With regards to the stigma attached to those with epilepsy, he says many have tried to hide their condition for fear of being judged. But from a young age, Faneca says he was taught to make people aware of his condition for safety reasons.
“You kind of have to let people know, because what if you were to have a seizure when mom and dad aren’t around. You’re off with some friends and they don’t know what’s going on with you?”
As a Steeler, Faneca realized that he could help people get over the stigmas associated with epilepsy. When he contacted the Epilepsy Foundation of Central and Western PA to be a spokesman, foundation president, Judy Painter said they couldn't believe he was reaching out to them.
She says Alan Faneca’s influence has done a great deal of good in helping epileptic people be more open about their condition. For example, one man had epilepsy for 40 years and never told anyone because his doctor told him he’d never get a job or health insurance.
“He would keep on falling down, he practically broke every bone in his body but he would never tell anyone he had epilepsy, until Alan Faneca came out and said that he had epilepsy.

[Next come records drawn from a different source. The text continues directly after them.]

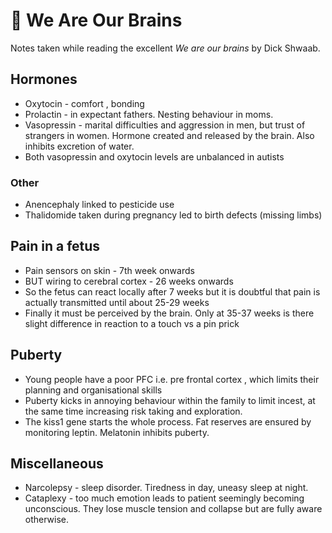 # 📝 We Are Our Brains

Notes taken while reading the excellent *We are our brains* by Dick Shwaab.

## Hormones

-   Oxytocin - comfort , bonding
-   Prolactin - in expectant fathers. Nesting behaviour in moms.
-   Vasopressin - marital difficulties and aggression in men, but
    trust of strangers in women. Hormone created and released by the
    brain. Also inhibits excretion of water.
-   Both vasopressin and oxytocin levels are unbalanced in autists

### Other

-   Anencephaly linked to pesticide use
-   Thalidomide taken during pregnancy led to birth defects (missing limbs)

## Pain in a fetus

-   Pain sensors on skin - 7th week onwards
-   BUT wiring to cerebral cortex - 26 weeks onwards
-   So the fetus can react locally after 7 weeks but it is doubtful that
    pain is actually transmitted until about 25-29 weeks
-   Finally it must be perceived by the brain. Only at 35-37 weeks is
    there slight difference in reaction to a touch vs a pin prick

## Puberty

-   Young people have a poor PFC i.e. pre frontal cortex , which limits
    their planning and organisational skills
-   Puberty kicks in annoying behaviour within the family to limit
    incest, at the same time increasing risk taking and exploration.
-   The kiss1 gene starts the whole process. Fat reserves are ensured by
    monitoring leptin. Melatonin inhibits puberty.

## Miscellaneous

-   Narcolepsy - sleep disorder. Tiredness in day, uneasy sleep at
    night.
-   Cataplexy - too much emotion leads to patient seemingly becoming
    unconscious. They lose muscle tension and collapse but are fully
    aware otherwise.

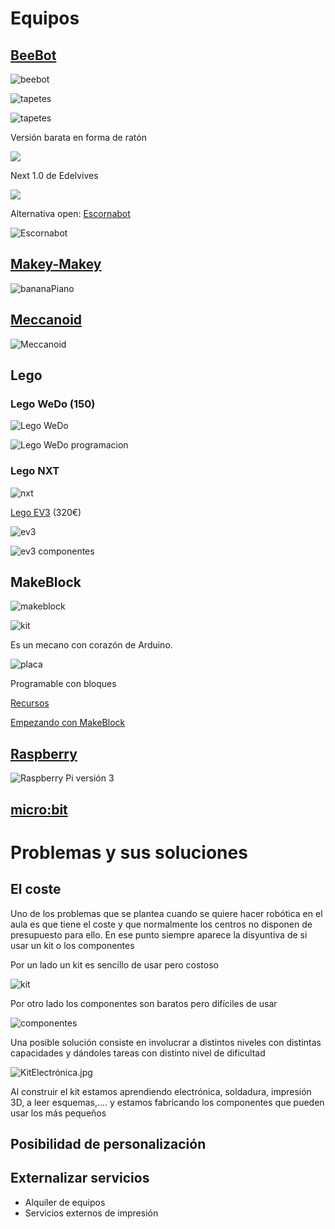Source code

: 
# Equipos

## [BeeBot](https://ro-botica.com/es/tienda/Bee-Bot/)

![beebot](./imagenes/BeeBot.jpeg)

![tapetes](./imagenes/tapete1.jpeg)

![tapetes](./imagenes/Tapete2.jpg)

Versión barata en forma de ratón

![](./images/ratonTobot.jpeg)

Next 1.0 de Edelvives

![](./images/next1.0.jpeg)



Alternativa open: [Escornabot](./escornabot.md)

![Escornabot](https://bricolabs.cc/wiki/_media/old/archivo/escornabot-brivoi.jpg)

## [Makey-Makey](./MakeyMakey.md)

![bananaPiano](./imagenes/bananaPiano.jpg)

## [Meccanoid](https://www.juguetronica.com/meccanoid-g15ks)

![Meccanoid](https://www.juguetronica.com/media/catalog/product/m/e/meccanoid_1_-917_1_1.jpg)

## Lego

### Lego WeDo (150)

![Lego WeDo](./imagenes/HE1559208_161351-HOP-DAT-I09.jpg)


![Lego WeDo programacion](./imagenes/Lego-wedo-programacion.jpg)

### Lego NXT
![nxt](https://images-na.ssl-images-amazon.com/images/I/41wQw7YDvOL._SY450_.jpg)

[Lego EV3](https://www.amazon.es/LEGO-Mindstorms-juguete-electr%C3%B3nico-31313/dp/B00BMKLVJ6/ref=sr_1_1?ie=UTF8&qid=1495724987&sr=8-1&keywords=lego+ev3) (320€)

![ev3](./imagenes/Lego2.png)

![ev3 componentes](./imagenes/5029OS_07_05.jpg)

## MakeBlock

![makeblock](./imagenes/71xolSMZQDL._SL1500_.jpg)

![kit](./imagenes/mbot-ranger-3-in-1-transformable-stem-educational-robot-kit-7.jpg)

Es un mecano con corazón de Arduino.

![placa](./imagenes/mBot_onBoard_Sensors.jpg)

Programable con bloques


[Recursos](https://www.makeblock.es/soporte/robot-mbot/)

[Empezando con MakeBlock](https://programamos.es/conoce-la-interfaz-de-mblock-y-programa-los-primeros-pasos-de-tu-mbot/)



## [Raspberry](./Raspberry.md)

![Raspberry Pi versión 3](https://www.raspberrypi.org/app/uploads/2016/02/Raspberry-Pi-3-top-down-web.jpg)


## [micro:bit](./Microbit.md)

# Problemas y sus soluciones

## El coste

Uno de los problemas que se plantea cuando se quiere hacer robótica en el aula es que tiene el coste y que normalmente los centros no disponen de presupuesto para ello.
En ese punto siempre aparece la disyuntiva de si usar un kit o los componentes

Por un lado un kit es sencillo de usar pero costoso

![kit](./imagenes/Sensores.png)

Por otro lado los componentes son baratos pero difíciles de usar

![componentes](./imagenes/Arduino_Breadboard_LCD_Trial_One.jpg)

Una posible solución consiste en  involucrar a distintos niveles con distintas capacidades y dándoles tareas con distinto nivel de dificultad

![KitElectrónica.jpg](./imagenes/KitElectrónica.jpg)

Al construir el kit estamos aprendiendo electrónica, soldadura, impresión 3D, a leer esquemas,.... y estamos fabricando los componentes que pueden usar los más pequeños

## Posibilidad de personalización

## Externalizar servicios

* Alquiler de equipos
* Servicios externos de impresión
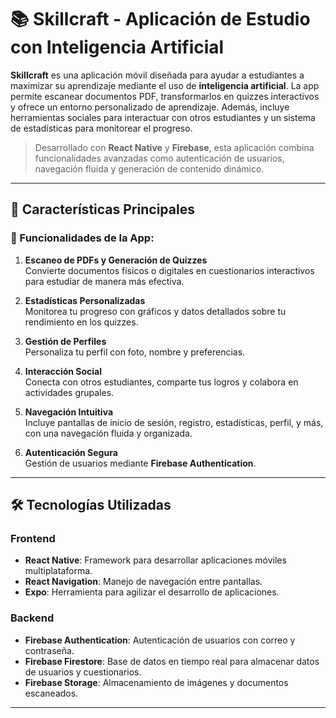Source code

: # 📚 Skillcraft - Aplicación de Estudio con Inteligencia Artificial

**Skillcraft** es una aplicación móvil diseñada para ayudar a estudiantes a maximizar su aprendizaje mediante el uso de **inteligencia artificial**. La app permite escanear documentos PDF, transformarlos en quizzes interactivos y ofrece un entorno personalizado de aprendizaje. Además, incluye herramientas sociales para interactuar con otros estudiantes y un sistema de estadísticas para monitorear el progreso.

> Desarrollado con **React Native** y **Firebase**, esta aplicación combina funcionalidades avanzadas como autenticación de usuarios, navegación fluida y generación de contenido dinámico.

---

## 🚀 Características Principales

### 🌟 Funcionalidades de la App:

1. **Escaneo de PDFs y Generación de Quizzes**  
   Convierte documentos físicos o digitales en cuestionarios interactivos para estudiar de manera más efectiva.

2. **Estadísticas Personalizadas**  
   Monitorea tu progreso con gráficos y datos detallados sobre tu rendimiento en los quizzes.

3. **Gestión de Perfiles**  
   Personaliza tu perfil con foto, nombre y preferencias.

4. **Interacción Social**  
   Conecta con otros estudiantes, comparte tus logros y colabora en actividades grupales.

5. **Navegación Intuitiva**  
   Incluye pantallas de inicio de sesión, registro, estadísticas, perfil, y más, con una navegación fluida y organizada.

6. **Autenticación Segura**  
   Gestión de usuarios mediante **Firebase Authentication**.

---

## 🛠 Tecnologías Utilizadas

### **Frontend**

- **React Native**: Framework para desarrollar aplicaciones móviles multiplataforma.
- **React Navigation**: Manejo de navegación entre pantallas.
- **Expo**: Herramienta para agilizar el desarrollo de aplicaciones.

### **Backend**

- **Firebase Authentication**: Autenticación de usuarios con correo y contraseña.
- **Firebase Firestore**: Base de datos en tiempo real para almacenar datos de usuarios y cuestionarios.
- **Firebase Storage**: Almacenamiento de imágenes y documentos escaneados.

---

To him it was a weight of 40 years lifted off of him.”
Painter says because epileptics continue to feel stigmatized, some doctors still don’t want to use the word epilepsy with patients. They instead use softer terms such as seizure disorder.
But with the help of notable spokespeople such as Alan Faneca, she says the stigma might be overcome. Which is why the former Steeler says the main message he wants to get across to those with the condition is, “Epilepsy is what we have, not who we are.”